Types and patterns

Types and patterns

In CDuce, a type denotes a set of values, and a pattern extracts sub-values from a value. Syntactically, types and patterns are very close. Indeed, any type can be seen as a pattern (which accepts any value and extracts nothing), and a pattern without any capture variable is nothing but a type.

Moreover, values also share a common syntax with types and patterns. This is motivated by the fact that basic and constructed values (that is, any values without functional values inside) are themselves singleton types. For instance (1,2) is both a value, a type and a pattern. As a type, it can be interpreted as a singleton type, or as a pair type made of two singleton types. As a pattern, it can be interpreted as a type constraint, or as a pair pattern of two type constraints.

In this page, we present all the types and patterns that CDuce recognizes. It is also the occasion to present the CDuce values themselves, the corresponding expression constructions, and fundamental operations on them.

Capture variables and default patterns

A value identifier inside a pattern behaves as a capture variable: it accepts and bind any value.

Another form of capture variable is the default value pattern ( x := c ) where x is a capture variable (that is, an identifier), and c is a scalar constant. The semantics of this pattern is to bind the capture variable to the constant, disregarding the matched value (and accepting any value).

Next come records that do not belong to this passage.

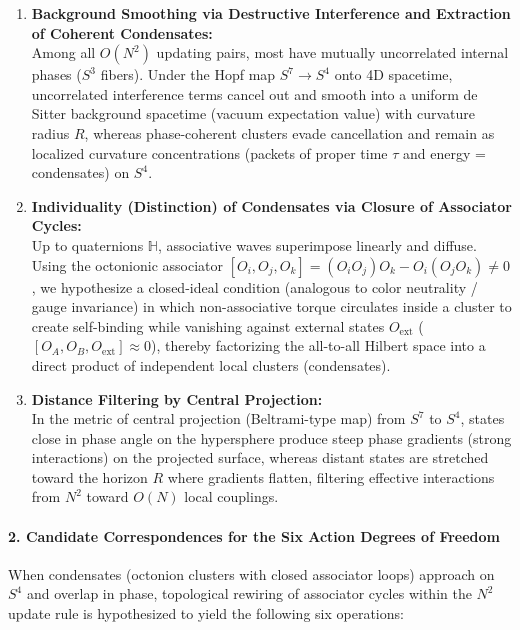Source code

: \documentclass[
  a4paper,
]{article}
\providecommand{\tightlist}{%
  \setlength{\itemsep}{0pt}\setlength{\parskip}{0pt}}
\begin{document}
\begin{enumerate}
\def\labelenumi{\arabic{enumi}.}
\tightlist
\item
  \textbf{Background Smoothing via Destructive Interference and
  Extraction of Coherent Condensates:}\\
  Among all \(O(N^2)\) updating pairs, most have mutually uncorrelated
  internal phases (\(S^3\) fibers). Under the Hopf map \(S^7 \to S^4\)
  onto 4D spacetime, uncorrelated interference terms cancel out and
  smooth into a uniform de Sitter background spacetime (vacuum
  expectation value) with curvature radius \(R\), whereas phase-coherent
  clusters evade cancellation and remain as localized curvature
  concentrations (packets of proper time \(\tau\) and energy =
  condensates) on \(S^4\).
\item
  \textbf{Individuality (Distinction) of Condensates via Closure of
  Associator Cycles:}\\
  Up to quaternions \(\mathbb{H}\), associative waves superimpose
  linearly and diffuse. Using the octonionic associator
  \([O_i, O_j, O_k] = (O_i O_j)O_k - O_i(O_j O_k) \neq 0\), we
  hypothesize a closed-ideal condition (analogous to color neutrality /
  gauge invariance) in which non-associative torque circulates inside a
  cluster to create self-binding while vanishing against external states
  \(O_{\mathrm{ext}}\) (\([O_A, O_B, O_{\mathrm{ext}}] \approx 0\)),
  thereby factorizing the all-to-all Hilbert space into a direct product
  of independent local clusters (condensates).
\item
  \textbf{Distance Filtering by Central Projection:}\\
  In the metric of central projection (Beltrami-type map) from \(S^7\)
  to \(S^4\), states close in phase angle on the hypersphere produce
  steep phase gradients (strong interactions) on the projected surface,
  whereas distant states are stretched toward the horizon \(R\) where
  gradients flatten, filtering effective interactions from \(N^2\)
  toward \(O(N)\) local couplings.
\end{enumerate}

\paragraph{2. Candidate Correspondences for the Six Action Degrees of
Freedom}\label{candidate-correspondences-for-the-six-action-degrees-of-freedom}

When condensates (octonion clusters with closed associator loops)
approach on \(S^4\) and overlap in phase, topological rewiring of
associator cycles within the \(N^2\) update rule is hypothesized to
yield the following six operations:
\end{document}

Such a pattern is useful in conjunction with the first match policy (see below) to define "default cases". For instance, the pattern ((x & Int) | (x := 0), (y & Int) | (y := 0)) accepts any pair and bind x to the left component if it is an integer (and 0 otherwise), and similarly for y with the right component of the pair.

Boolean connectives

CDuce recognize the full set of boolean connectives, whose interpretation is purely set-theoretic.

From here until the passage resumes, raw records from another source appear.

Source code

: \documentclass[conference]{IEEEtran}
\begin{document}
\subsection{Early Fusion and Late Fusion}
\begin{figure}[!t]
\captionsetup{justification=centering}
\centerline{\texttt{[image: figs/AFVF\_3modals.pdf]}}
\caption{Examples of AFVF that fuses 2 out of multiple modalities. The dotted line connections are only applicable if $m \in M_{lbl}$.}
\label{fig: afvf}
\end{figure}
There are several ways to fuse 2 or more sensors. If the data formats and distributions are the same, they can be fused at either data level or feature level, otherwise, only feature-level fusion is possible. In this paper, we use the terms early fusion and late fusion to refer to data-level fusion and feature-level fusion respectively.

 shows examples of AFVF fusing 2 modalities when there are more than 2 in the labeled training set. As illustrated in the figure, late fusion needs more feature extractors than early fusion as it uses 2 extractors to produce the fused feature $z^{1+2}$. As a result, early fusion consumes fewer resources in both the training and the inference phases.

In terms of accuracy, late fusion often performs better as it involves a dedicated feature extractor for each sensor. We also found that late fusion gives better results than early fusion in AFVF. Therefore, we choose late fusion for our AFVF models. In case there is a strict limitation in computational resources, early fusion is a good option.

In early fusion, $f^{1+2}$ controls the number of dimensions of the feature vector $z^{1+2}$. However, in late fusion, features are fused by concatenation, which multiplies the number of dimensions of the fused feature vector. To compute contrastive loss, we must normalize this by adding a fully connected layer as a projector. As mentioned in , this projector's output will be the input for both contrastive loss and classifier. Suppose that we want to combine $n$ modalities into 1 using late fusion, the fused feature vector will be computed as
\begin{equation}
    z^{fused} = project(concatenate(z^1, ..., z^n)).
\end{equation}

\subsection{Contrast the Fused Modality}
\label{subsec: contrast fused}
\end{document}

  • Empty denotes the empty type (no value).
  • Any and _ denote the universal type (all the values); the preferred notation is Any for types and _ for patterns, but they are strictly equivalent.
  • & is the conjunction boolean connective. The type t1 & t2 has all the values that belongs to t1 and to t2. Similarly, the pattern p1 & p2 accepts all the values accepted by both sub-patterns; a capture variable cannot appear on both side of this pattern.
  • | is the disjunction boolean connective. The type t1 | t2 has all the values that belongs either to t1 or to t2. Similarly, the pattern p1 | p2 accepts all the values accepted by any of the two sub-patterns; if both match, the first match policy applies, and p1 dictates how to capture sub-values. The two sub-patterns must have the same set of capture variables.
  • \ is the difference boolean connective. The left hand-side can be a type or a pattern, but the right-hand side is necessarily a type (no capture variable).

Recursive types and patterns

A set of mutually recursive types can be defined by toplevel type declarations, as in:

type T1 = <a>[ T2* ]
type T2 = <b>[ T1 T1 ]

It is also possible to use the syntax T where T1 = t1 and ... and Tn = tn where T and the Ti are type identifiers and the ti are type expressions. The same notation works for recursive patterns (for which there is no toplevel declarations).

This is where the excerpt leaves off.